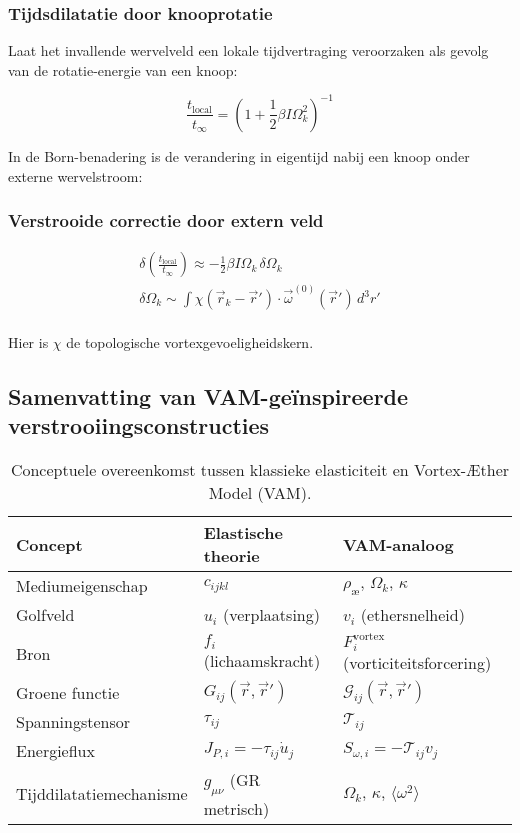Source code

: \subsubsection*{Tijdsdilatatie door knooprotatie}

Laat het invallende wervelveld een lokale tijdvertraging veroorzaken als gevolg van de rotatie-energie van een knoop:

\[
\frac{t_{\text{local}}}{t_{\infty}} = \left(1 + \frac{1}{2} \beta I \Omega_k^2 \right)^{-1}
\]

In de Born-benadering is de verandering in eigentijd nabij een knoop onder externe wervelstroom:

\subsubsection*{Verstrooide correctie door extern veld}

\begin{gather*}
\delta \left( \frac{t_{\text{local}}}{t_{\infty}} \right) \approx - \frac{1}{2} \beta I \Omega_k \, \delta \Omega_k\\
\delta \Omega_k \sim \int \chi(\vec{r}_k - \vec{r}') \cdot \vec{\omega}^{(0)}(\vec{r}') \, d^3r'\\
\end{gather*}

Hier is \(\chi\) de topologische vortexgevoeligheidskern.

\subsection{Samenvatting van VAM-geïnspireerde verstrooiingsconstructies}

\begin{table}[htbp]
\centering
\begin{tabular}{lll}
\toprule
\textbf{Concept} & \textbf{Elastische theorie} & \textbf{VAM-analoog} \\
\midrule
Mediumeigenschap & \( c_{ijkl} \) & \( \rho_{\text{\ae}},\, \Omega_k,\, \kappa \) \\
Golfveld & \( u_i \) (verplaatsing) & \( v_i \) (ethersnelheid) \\
Bron & \( f_i \) (lichaamskracht) & \( F_i^{\text{vortex}} \) (vorticiteitsforcering) \\
Groene functie & \( G_{ij}(\vec{r}, \vec{r}') \) & \( \mathcal{G}_{ij}(\vec{r}, \vec{r}') \) \\
Spanningstensor & \( \tau_{ij} \) & \( \mathcal{T}_{ij} \) \\
Energieflux & \( J_{P,i} = -\tau_{ij} \dot{u}_j \) & \( S_{\omega,i} = -\mathcal{T}_{ij} v_j \) \\
Tijddilatatiemechanisme & \( g_{\mu\nu} \) (GR metrisch) & \( \Omega_k,\, \kappa,\, \langle \omega^2 \rangle \) \\
\bottomrule
\end{tabular}
\caption{Conceptuele overeenkomst tussen klassieke elasticiteit en Vortex-Æther Model (VAM).}
\label{tab:elastic-vam-analogy}
\end{table}

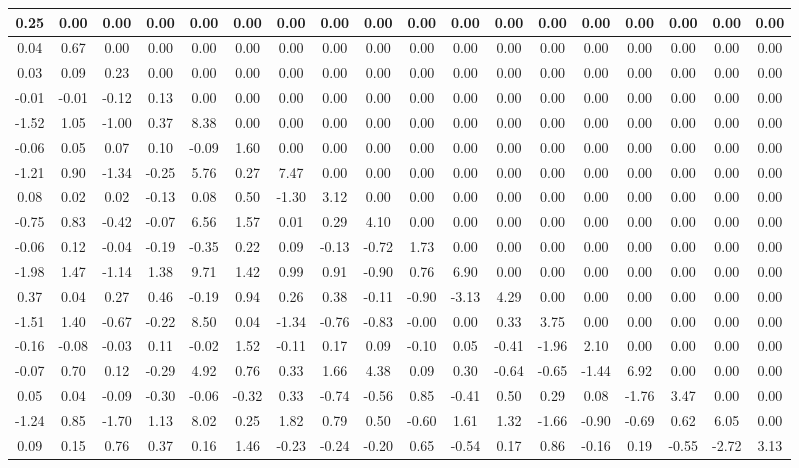 \begin{footnotesize}\begin{tabular}{|c|c|c|c|c|c|c|c|c|c|c|c|c|c|c|c|c|c|}
\hline
0.25&0.00&0.00&0.00&0.00&0.00&0.00&0.00&0.00&0.00&0.00&0.00&0.00&0.00&0.00&0.00&0.00&0.00\\\hline
0.04&0.67&0.00&0.00&0.00&0.00&0.00&0.00&0.00&0.00&0.00&0.00&0.00&0.00&0.00&0.00&0.00&0.00\\\hline
0.03&0.09&0.23&0.00&0.00&0.00&0.00&0.00&0.00&0.00&0.00&0.00&0.00&0.00&0.00&0.00&0.00&0.00\\\hline
-0.01&-0.01&-0.12&0.13&0.00&0.00&0.00&0.00&0.00&0.00&0.00&0.00&0.00&0.00&0.00&0.00&0.00&0.00\\\hline
-1.52&1.05&-1.00&0.37&8.38&0.00&0.00&0.00&0.00&0.00&0.00&0.00&0.00&0.00&0.00&0.00&0.00&0.00\\\hline
-0.06&0.05&0.07&0.10&-0.09&1.60&0.00&0.00&0.00&0.00&0.00&0.00&0.00&0.00&0.00&0.00&0.00&0.00\\\hline
-1.21&0.90&-1.34&-0.25&5.76&0.27&7.47&0.00&0.00&0.00&0.00&0.00&0.00&0.00&0.00&0.00&0.00&0.00\\\hline
0.08&0.02&0.02&-0.13&0.08&0.50&-1.30&3.12&0.00&0.00&0.00&0.00&0.00&0.00&0.00&0.00&0.00&0.00\\\hline
-0.75&0.83&-0.42&-0.07&6.56&1.57&0.01&0.29&4.10&0.00&0.00&0.00&0.00&0.00&0.00&0.00&0.00&0.00\\\hline
-0.06&0.12&-0.04&-0.19&-0.35&0.22&0.09&-0.13&-0.72&1.73&0.00&0.00&0.00&0.00&0.00&0.00&0.00&0.00\\\hline
-1.98&1.47&-1.14&1.38&9.71&1.42&0.99&0.91&-0.90&0.76&6.90&0.00&0.00&0.00&0.00&0.00&0.00&0.00\\\hline
0.37&0.04&0.27&0.46&-0.19&0.94&0.26&0.38&-0.11&-0.90&-3.13&4.29&0.00&0.00&0.00&0.00&0.00&0.00\\\hline
-1.51&1.40&-0.67&-0.22&8.50&0.04&-1.34&-0.76&-0.83&-0.00&0.00&0.33&3.75&0.00&0.00&0.00&0.00&0.00\\\hline
-0.16&-0.08&-0.03&0.11&-0.02&1.52&-0.11&0.17&0.09&-0.10&0.05&-0.41&-1.96&2.10&0.00&0.00&0.00&0.00\\\hline
-0.07&0.70&0.12&-0.29&4.92&0.76&0.33&1.66&4.38&0.09&0.30&-0.64&-0.65&-1.44&6.92&0.00&0.00&0.00\\\hline
0.05&0.04&-0.09&-0.30&-0.06&-0.32&0.33&-0.74&-0.56&0.85&-0.41&0.50&0.29&0.08&-1.76&3.47&0.00&0.00\\\hline
-1.24&0.85&-1.70&1.13&8.02&0.25&1.82&0.79&0.50&-0.60&1.61&1.32&-1.66&-0.90&-0.69&0.62&6.05&0.00\\\hline
0.09&0.15&0.76&0.37&0.16&1.46&-0.23&-0.24&-0.20&0.65&-0.54&0.17&0.86&-0.16&0.19&-0.55&-2.72&3.13\\\hline
\end{tabular}
\end{footnotesize}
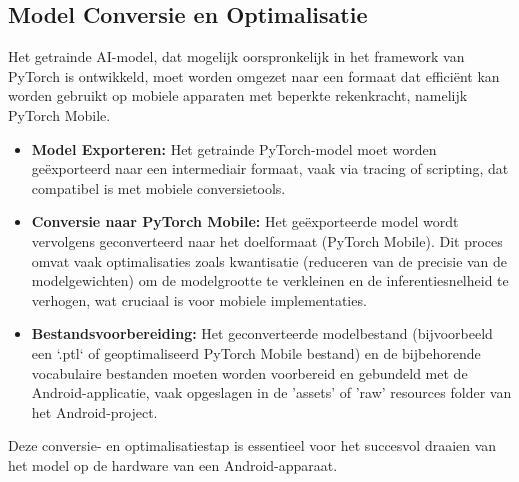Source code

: \subsection{Model Conversie en Optimalisatie}
\label{subsec:model-conversie}

Het getrainde AI-model, dat mogelijk oorspronkelijk in het framework van PyTorch is ontwikkeld, moet worden omgezet naar een formaat dat efficiënt kan worden gebruikt op mobiele apparaten met beperkte rekenkracht, namelijk PyTorch Mobile.
\begin{itemize}
    \item \textbf{Model Exporteren:} Het getrainde PyTorch-model moet worden geëxporteerd naar een intermediair formaat, vaak via tracing of scripting, dat compatibel is met mobiele conversietools.
    \item \textbf{Conversie naar PyTorch Mobile:} Het geëxporteerde model wordt vervolgens geconverteerd naar het doelformaat (PyTorch Mobile). 
    Dit proces omvat vaak optimalisaties zoals kwantisatie (reduceren van de precisie van de modelgewichten) om de modelgrootte te verkleinen en de inferentiesnelheid te verhogen, wat cruciaal is voor mobiele implementaties.
    \item \textbf{Bestandsvoorbereiding:} Het geconverteerde modelbestand (bijvoorbeeld een `.ptl` of geoptimaliseerd PyTorch Mobile bestand) en de bijbehorende vocabulaire bestanden moeten worden voorbereid en gebundeld met de Android-applicatie, vaak opgeslagen in de 'assets' of 'raw' resources folder van het Android-project.
\end{itemize}
Deze conversie- en optimalisatiestap is essentieel voor het succesvol draaien van het model op de hardware van een Android-apparaat.
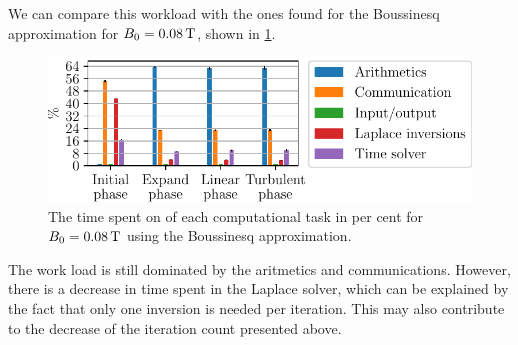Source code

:We can compare this workload with the ones found for the Boussinesq approximation for $B_0=0.08\, \text{T}$, shown in \cref{fig:BoussPct}.
%
\begin{figure}[htb]
    \centering
    \includegraphics{fig/results/performance/PercentagesBousScanB00_08}
    \caption{The time spent on of each computational task in per cent for $B_0=0.08\, \text{T}$ using the Boussinesq approximation.}
    \label{fig:BoussPct}
\end{figure}
%
The work load is still dominated by the aritmetics and communications.
However, there is a decrease in time spent in the Laplace solver, which can be explained by the fact that only one inversion is needed per iteration.
This may also contribute to the decrease of the iteration count presented above.
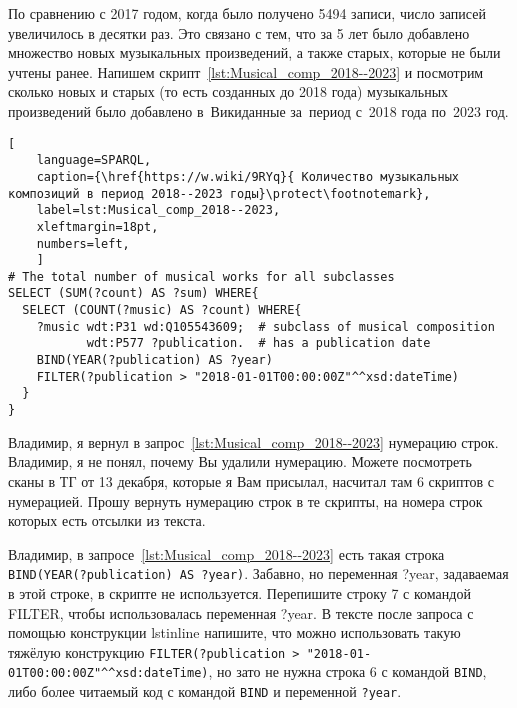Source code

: По сравнению с 2017 годом, когда было получено \num{5494} записи, число записей увеличилось в десятки раз. Это связано с тем, что за 5 лет было добавлено множество новых музыкальных произведений, а также старых, которые не были учтены ранее.
Напишем скрипт~\ref{lst:Musical_comp_2018--2023} и посмотрим сколько новых и старых (то есть созданных до 2018 года) музыкальных произведений было добавлено в~Викиданные за~период с~2018 года по~2023 год.

\begin{lstlisting}[ 
    language=SPARQL,
    caption={\href{https://w.wiki/9RYq}{ Количество музыкальных композиций в период 2018--2023 годы}\protect\footnotemark},
    label=lst:Musical_comp_2018--2023,
    xleftmargin=18pt,
    numbers=left,
    ]
# The total number of musical works for all subclasses 
SELECT (SUM(?count) AS ?sum) WHERE{
  SELECT (COUNT(?music) AS ?count) WHERE{
    ?music wdt:P31 wd:Q105543609;  # subclass of musical composition
           wdt:P577 ?publication.  # has a publication date
    BIND(YEAR(?publication) AS ?year)
    FILTER(?publication > "2018-01-01T00:00:00Z"^^xsd:dateTime)
  }
}
\end{lstlisting}%

\TODO Владимир, я вернул в запрос~\ref{lst:Musical_comp_2018--2023} нумерацию строк. 
Владимир, я не понял, почему Вы удалили нумерацию. 
Можете посмотреть сканы в ТГ от 13 декабря, которые я Вам присылал, насчитал там 6 скриптов с нумерацией. 
Прошу вернуть нумерацию строк в те скрипты, на номера строк которых есть отсылки из текста. 

\TODO Владимир, в запросе~\ref{lst:Musical_comp_2018--2023} 
есть такая строка \lstinline|BIND(YEAR(?publication) AS ?year)|. 
Забавно, но переменная ?year, задаваемая в этой строке, в скрипте не используется. 
Перепишите строку 7 с командой FILTER, чтобы использовалась переменная ?year. 
В тексте после запроса с помощью конструкции lstinline напишите, что 
можно использовать такую тяжёлую конструкцию 
\lstinline|FILTER(?publication > "2018-01-01T00:00:00Z"^^xsd:dateTime)|, 
но зато не нужна строка 6 с командой \lstinline|BIND|, 
либо более читаемый код с командой \lstinline|BIND| и переменной \lstinline|?year|. 



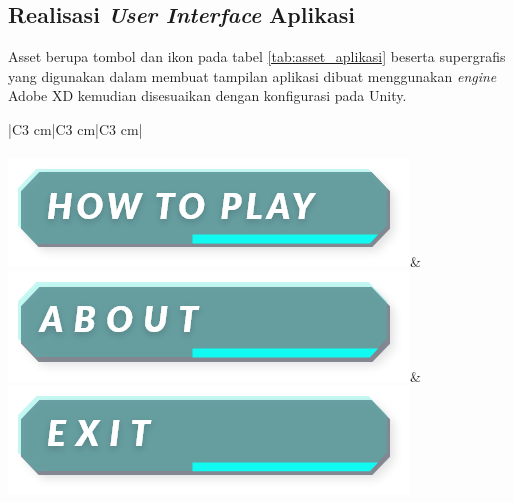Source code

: 	\subsection{Realisasi \textit{User Interface} Aplikasi}
	\vspace{1ex}
		Asset berupa tombol dan ikon pada tabel \ref{tab:asset_aplikasi} beserta supergrafis yang digunakan dalam membuat tampilan aplikasi dibuat menggunakan \textit{engine} Adobe XD kemudian disesuaikan dengan konfigurasi pada Unity.
		\vspace{-2ex}
		\begin{table}[h]
		\caption{Asset tombol dan ikon pada tampilan aplikasi.}
		\label{tab:asset_aplikasi}
			\begin{tabular}{|C{3 cm}|C{3 cm}|C{3 cm}|}
				\hline 
				 \\
				 \\ \hline
				\includegraphics[width=\linewidth]{img/bab3/button/htp_sblm.png}&
				\includegraphics[width=\linewidth]{img/bab3/button/about_sblm.png}&
				\includegraphics[width=\linewidth]{img/bab3/button/exit_sblm.png} \\ 

\end{tabular}
\end{table}
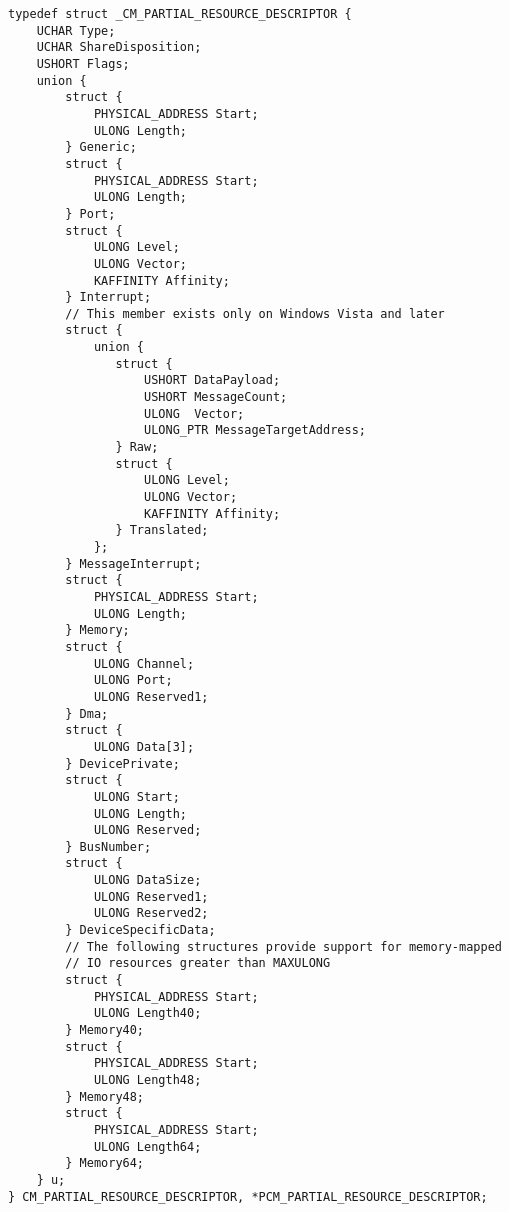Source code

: \documentclass[11pt]{report}
\begin{document}
\begin{lstlisting}
typedef struct _CM_PARTIAL_RESOURCE_DESCRIPTOR {
    UCHAR Type;
    UCHAR ShareDisposition;
    USHORT Flags;
    union {
        struct {
            PHYSICAL_ADDRESS Start;
            ULONG Length;
        } Generic;
        struct {
            PHYSICAL_ADDRESS Start;
            ULONG Length;
        } Port;
        struct {
            ULONG Level;
            ULONG Vector;
            KAFFINITY Affinity;
        } Interrupt;
        // This member exists only on Windows Vista and later
        struct {
            union {
               struct {
                   USHORT DataPayload;
                   USHORT MessageCount;
                   ULONG  Vector;
                   ULONG_PTR MessageTargetAddress;
               } Raw;
               struct {
                   ULONG Level;
                   ULONG Vector;
                   KAFFINITY Affinity;
               } Translated;        
            };
        } MessageInterrupt;
        struct {
            PHYSICAL_ADDRESS Start;
            ULONG Length;
        } Memory;
        struct {
            ULONG Channel;
            ULONG Port;
            ULONG Reserved1;
        } Dma;
        struct {
            ULONG Data[3];
        } DevicePrivate;
        struct {
            ULONG Start;
            ULONG Length;
            ULONG Reserved;
        } BusNumber;
        struct {
            ULONG DataSize;
            ULONG Reserved1;
            ULONG Reserved2;
        } DeviceSpecificData;
        // The following structures provide support for memory-mapped
        // IO resources greater than MAXULONG
        struct {
            PHYSICAL_ADDRESS Start;
            ULONG Length40;
        } Memory40;
        struct {
            PHYSICAL_ADDRESS Start;
            ULONG Length48;
        } Memory48;
        struct {
            PHYSICAL_ADDRESS Start;
            ULONG Length64;
        } Memory64;
    } u;
} CM_PARTIAL_RESOURCE_DESCRIPTOR, *PCM_PARTIAL_RESOURCE_DESCRIPTOR;
\end{lstlisting}
\end{document}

- _ACTION ITEM_: Only the count belongs in your answer, so please work out how many lines of the data contain "USHORT".

- _ANSWER FOR THE TASK_: 3